A nuestras espaldas, contra un rincón, un señor calvo e inconfundible se reclina en la butaca -misión imposible en las butacas plásticas de la Cunill-. Es Paco Giménez de overol. En el centro de la platea, junto a Eli Sirlin (iluminadora), está Beatriz Sarlo. Al pasar digo mentalmente: "mirá quién está en el estreno". Y al ojear el programa de mano descubro que no solo estaba en el estreno. Estaba en la ficha técnica y, al final, salió a saludar.

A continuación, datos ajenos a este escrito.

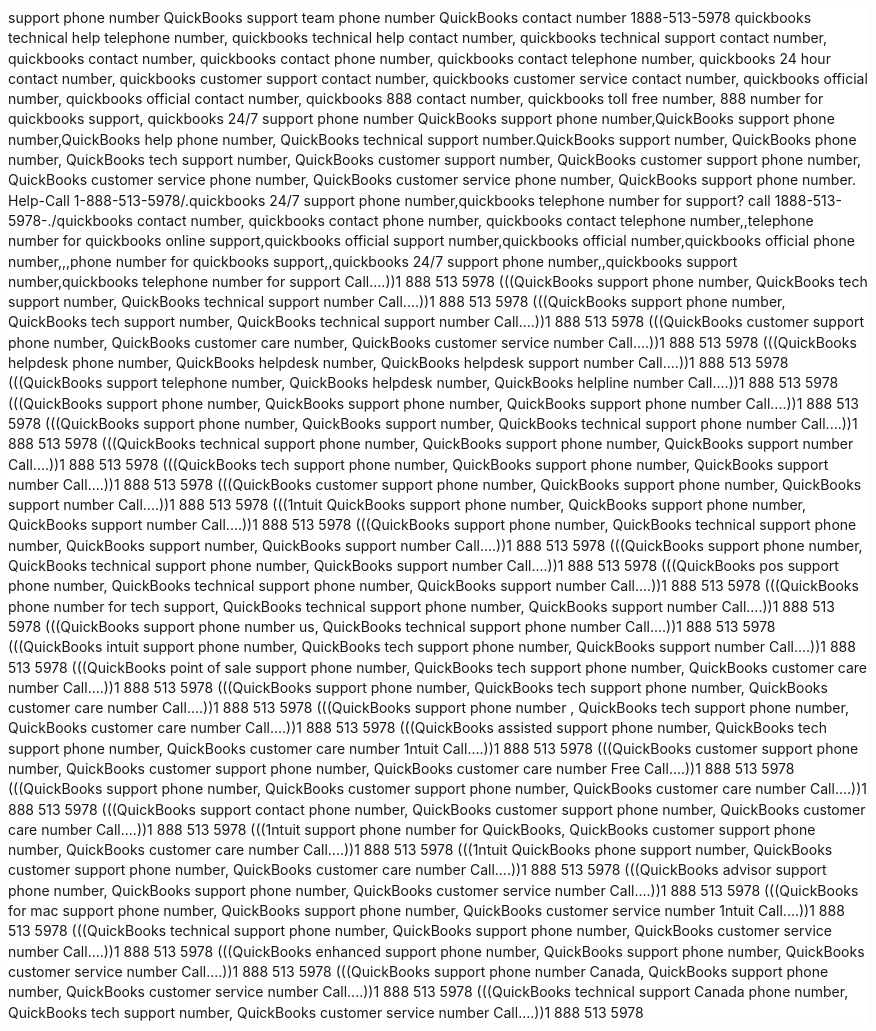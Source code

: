 support phone number QuickBooks support team phone number QuickBooks contact number 1888-513-5978 quickbooks technical help telephone number, quickbooks technical help contact number, quickbooks technical support contact number, quickbooks contact number, quickbooks contact phone number, quickbooks contact telephone number, quickbooks 24 hour contact number, quickbooks customer support contact number, quickbooks customer service contact number, quickbooks official number, quickbooks official contact number, quickbooks 888 contact number, quickbooks toll free number, 888 number for quickbooks support, quickbooks 24/7 support phone number QuickBooks  support phone number,QuickBooks  support phone number,QuickBooks  help phone number, QuickBooks  technical support number.QuickBooks  support number, QuickBooks  phone number, QuickBooks  tech support number, QuickBooks  customer support number, QuickBooks  customer support phone number, QuickBooks  customer service phone number, QuickBooks   customer service phone number, QuickBooks  support phone number. Help-Call 1-888-513-5978/.quickbooks 24/7 support phone number,quickbooks telephone number for support? call 1888-513-5978-./quickbooks contact number, quickbooks contact phone number, quickbooks contact telephone number,,telephone number for quickbooks online support,quickbooks official support number,quickbooks official number,quickbooks  official phone number,,,phone number for quickbooks  support,,quickbooks 24/7 support phone number,,quickbooks support number,quickbooks telephone number for support Call....))1 888 513 5978 (((QuickBooks support phone number, QuickBooks tech support number, QuickBooks technical support number Call....))1 888 513 5978 (((QuickBooks  support phone number, QuickBooks  tech support number, QuickBooks  technical support number Call....))1 888 513 5978 (((QuickBooks customer support phone number, QuickBooks customer care number, QuickBooks customer service number Call....))1 888 513 5978 (((QuickBooks helpdesk phone number, QuickBooks helpdesk number, QuickBooks helpdesk support number Call....))1 888 513 5978 (((QuickBooks support telephone number, QuickBooks helpdesk number, QuickBooks helpline number Call....))1 888 513 5978 (((QuickBooks support phone number, QuickBooks  support phone number, QuickBooks  support phone number Call....))1 888 513 5978 (((QuickBooks support phone number, QuickBooks support number, QuickBooks technical support phone number Call....))1 888 513 5978 (((QuickBooks technical support phone number, QuickBooks support phone number, QuickBooks  support number Call....))1 888 513 5978 (((QuickBooks tech support phone number, QuickBooks support phone number, QuickBooks  support number Call....))1 888 513 5978 (((QuickBooks customer support phone number, QuickBooks support phone number, QuickBooks  support number Call....))1 888 513 5978 (((1ntuit QuickBooks support phone number, QuickBooks support phone number, QuickBooks  support number Call....))1 888 513 5978 (((QuickBooks  support phone number, QuickBooks technical support phone number, QuickBooks  support number, QuickBooks support number Call....))1 888 513 5978 (((QuickBooks  support phone number, QuickBooks technical support phone number, QuickBooks support number Call....))1 888 513 5978 (((QuickBooks pos support phone number, QuickBooks technical support phone number, QuickBooks support number Call....))1 888 513 5978 (((QuickBooks phone number for tech support, QuickBooks technical support phone number, QuickBooks support number Call....))1 888 513 5978 (((QuickBooks support phone number us, QuickBooks technical support phone number Call....))1 888 513 5978 (((QuickBooks intuit support phone number, QuickBooks tech support phone number, QuickBooks support number Call....))1 888 513 5978 (((QuickBooks point of sale support phone number, QuickBooks tech support phone number, QuickBooks customer care number Call....))1 888 513 5978 (((QuickBooks  support phone number, QuickBooks tech support phone number, QuickBooks customer care number Call....))1 888 513 5978 (((QuickBooks support phone number , QuickBooks tech support phone number, QuickBooks customer care number Call....))1 888 513 5978 (((QuickBooks assisted  support phone number, QuickBooks tech support phone number, QuickBooks customer care number 1ntuit Call....))1 888 513 5978 (((QuickBooks customer support phone number, QuickBooks customer support phone number, QuickBooks customer care number Free Call....))1 888 513 5978 (((QuickBooks support phone number, QuickBooks customer support phone number, QuickBooks customer care number Call....))1 888 513 5978 (((QuickBooks support contact phone number, QuickBooks customer support phone number, QuickBooks customer care number Call....))1 888 513 5978 (((1ntuit support phone number for QuickBooks, QuickBooks customer support phone number, QuickBooks customer care number Call....))1 888 513 5978 (((1ntuit QuickBooks phone support number, QuickBooks customer support phone number, QuickBooks customer care number Call....))1 888 513 5978 (((QuickBooks advisor support phone number, QuickBooks  support phone number, QuickBooks customer service number Call....))1 888 513 5978 (((QuickBooks for mac support phone number, QuickBooks  support phone number, QuickBooks customer service number 1ntuit Call....))1 888 513 5978 (((QuickBooks technical support phone number, QuickBooks  support phone number, QuickBooks customer service number Call....))1 888 513 5978 (((QuickBooks enhanced  support phone number, QuickBooks  support phone number, QuickBooks customer service number Call....))1 888 513 5978 (((QuickBooks support phone number Canada, QuickBooks  support phone number, QuickBooks customer service number Call....))1 888 513 5978 (((QuickBooks technical support Canada phone number, QuickBooks tech support number, QuickBooks customer service number Call....))1 888 513 5978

Comenté a la salida que tal vez a la obra le faltaba ensayo, que había errores, balbuceos, incomodidades. Que le sobraban 15 minutos. Que estaba, como siempre, como obra de Paco Giménez, bien. Mi sensación y mi disfrute, a pesar de haber percibido esas cosas, le pasó a todo eso por encima. A mí la obra ME GUSTÓ en los términos de "lo que hay que ver de teatro en Buenos Aires este mes". Yo espero que mejore, que los actores se suelten, que el ritmo se ajuste, que los efectos condensen. Pero lo que esta obra piensa, lo que esta obra dice, a mí me va y me parece que arrastra. No es, por fin, una obra nostálgica. Es, ya, una obra mítica. Aquello que yace bajo el asfalto, los años, la piel y los textos de nuestras bocas porteñas apareció ante mí sin afán de predicar y añorar ni bendecir ni condenar el presente. Me pregunté a lo largo de la obra: ¿esto alguna vez existió? ¿alguien compuso esos versos, esa letra de tango? ¿alguien alguna vez se vistió así? Y como un poeta de aquellas épocas, me pareció sentir que eso no había sido alguna vez sino que ya era eterno, "como el agua y el aire".
La sala y el clima
dos ideas finales. Una. La sala Cunill Cabanellas es muy difícil y no colabora con esta obra (al menos por ahora) de Paco Giménez. Añoro otras paredes, otro techo, un aura rústica que no encontré ni al frente ni tras esa larga cortina roja que enmarca la mayoría de las escenas.
La parodia
En una de las escenas más bonitas, a mi juicio, entran trajeados a rayas y engominados un músico con guitarra y un cantor de tango que cantará con una marioneta que representa la canción (un tango cuasi bizarro sobre una equilibrista, o trapecista, de circo que se mata en el salto mortal). Cuando están preparando los instrumentos y la muñeca, el cantor dice, con un perfecto aire añejo de verdades y esperanzas, casi en un suspiro:
"espero que esto no se convierta en una parodia".
Mencionando la parodia, los actores, la obra, hacen equilibrio y rinden homenaje, culto, risa, a los 20, a su ciudad, a la distancia, y saltando en el aire.